Unfortunately it would be a further five years for the Labour government to overturn the ban in England and Wales (the law was repealed in Scotland in 2000). Yet the damage the Tories had inflicted upon a generation continued to be reflected on screen, particularly in the documentary field where 1989’s Twilight City, an evocative series of interviews with London’s minority groups, had first addressed the issue.

2021’s Rebel Dykes, for example, covers the lesbian activists who famously interrupted a Six O’Clock News broadcast and abseiled into the House of Lords as a protest against the law. Are You Proud? and Hating Peter Tatchell both offer sobering insights into the period when Thatcher’s shadow always loomed ominously, while Sarah Drummond is currently piecing together the first full-length feature doc about Section 28, the Kickstarter-funded Don’t Say Gay.

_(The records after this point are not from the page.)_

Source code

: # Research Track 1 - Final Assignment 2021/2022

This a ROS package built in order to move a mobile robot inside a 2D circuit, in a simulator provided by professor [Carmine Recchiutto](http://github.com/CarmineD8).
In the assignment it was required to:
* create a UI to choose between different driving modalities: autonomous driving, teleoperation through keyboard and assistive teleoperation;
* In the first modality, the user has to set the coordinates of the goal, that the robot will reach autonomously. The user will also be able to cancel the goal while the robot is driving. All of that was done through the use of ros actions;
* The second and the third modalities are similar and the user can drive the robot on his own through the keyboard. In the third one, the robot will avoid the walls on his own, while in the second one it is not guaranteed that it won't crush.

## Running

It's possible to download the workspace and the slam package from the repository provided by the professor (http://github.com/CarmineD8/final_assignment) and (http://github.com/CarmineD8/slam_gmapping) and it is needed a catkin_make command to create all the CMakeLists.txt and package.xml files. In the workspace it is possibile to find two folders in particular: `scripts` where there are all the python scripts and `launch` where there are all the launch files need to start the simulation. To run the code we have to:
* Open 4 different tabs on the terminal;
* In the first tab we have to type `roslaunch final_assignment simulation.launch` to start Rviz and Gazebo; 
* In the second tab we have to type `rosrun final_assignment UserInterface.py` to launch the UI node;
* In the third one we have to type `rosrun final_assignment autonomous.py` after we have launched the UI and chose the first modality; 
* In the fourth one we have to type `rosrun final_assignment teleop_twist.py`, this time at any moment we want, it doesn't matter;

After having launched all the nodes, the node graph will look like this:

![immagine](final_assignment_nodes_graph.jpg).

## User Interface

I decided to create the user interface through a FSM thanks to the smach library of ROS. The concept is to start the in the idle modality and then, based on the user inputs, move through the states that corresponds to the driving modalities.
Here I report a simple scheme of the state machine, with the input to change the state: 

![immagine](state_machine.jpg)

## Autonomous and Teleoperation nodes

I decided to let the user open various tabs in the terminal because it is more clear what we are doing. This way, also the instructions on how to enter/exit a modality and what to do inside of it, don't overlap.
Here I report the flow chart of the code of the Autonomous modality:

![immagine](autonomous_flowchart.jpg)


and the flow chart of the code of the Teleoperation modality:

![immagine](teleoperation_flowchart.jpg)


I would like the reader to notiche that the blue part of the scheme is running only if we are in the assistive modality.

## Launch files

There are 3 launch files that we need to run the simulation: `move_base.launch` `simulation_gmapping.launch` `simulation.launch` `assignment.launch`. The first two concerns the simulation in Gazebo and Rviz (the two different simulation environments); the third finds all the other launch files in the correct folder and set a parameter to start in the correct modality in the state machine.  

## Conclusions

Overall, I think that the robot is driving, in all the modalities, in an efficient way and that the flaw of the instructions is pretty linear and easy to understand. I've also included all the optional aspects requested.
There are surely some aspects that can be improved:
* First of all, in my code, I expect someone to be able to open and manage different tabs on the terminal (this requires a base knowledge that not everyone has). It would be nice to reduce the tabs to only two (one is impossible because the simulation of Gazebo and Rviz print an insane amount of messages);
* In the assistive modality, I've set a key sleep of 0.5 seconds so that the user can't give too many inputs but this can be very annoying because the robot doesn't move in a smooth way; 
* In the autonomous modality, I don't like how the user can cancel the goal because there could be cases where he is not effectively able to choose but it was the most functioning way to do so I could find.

Let’s not forget Thatcher herself was portrayed on screen, and with perhaps just a little too much sympathy, by Oscar darling Meryl Streep. Frustratingly, if not surprisingly, sanitised biopic The Iron Lady neglected to feature one of her cruellest moments in power: the 1987 Tory Conference speech in which she complained, “Children who need to be taught to respect traditional moral values are being taught that they have an inalienable right to be gay.”

Ironically, Richard E. Grant, who played one of Thatcher’s most vocal critics Michael Heseltine in the same film, did remind audiences of the irreparable harm she caused in Everybody’s Talking About Jamie. In the musical’s most buoyant dance number, ‘This Was Me,’ his one-time drag queen Hugo Battersby reminisces about life in the ‘80s (“Freddie playing on the radio/The Iron Lady couldn’t stop the show”) amid re-enactments of Section 28 protests. It’s a strikingly powerful moment, and in an ideal world, would serve to highlight how much things have progressed.

There have undoubtedly been encouraging signs: in 2010, schools started showing Fit, Rikki Beadle-Blair’s Stonewall-backed drama designed to raise awareness of homophobic bullying. But the continued attempts to silence the LGBTQ community in the classroom shows that Blue Jean – the nods to VHS tapes, SlimFast diets, and watching Blind Date on a Saturday night aside – is dishearteningly still all too timely.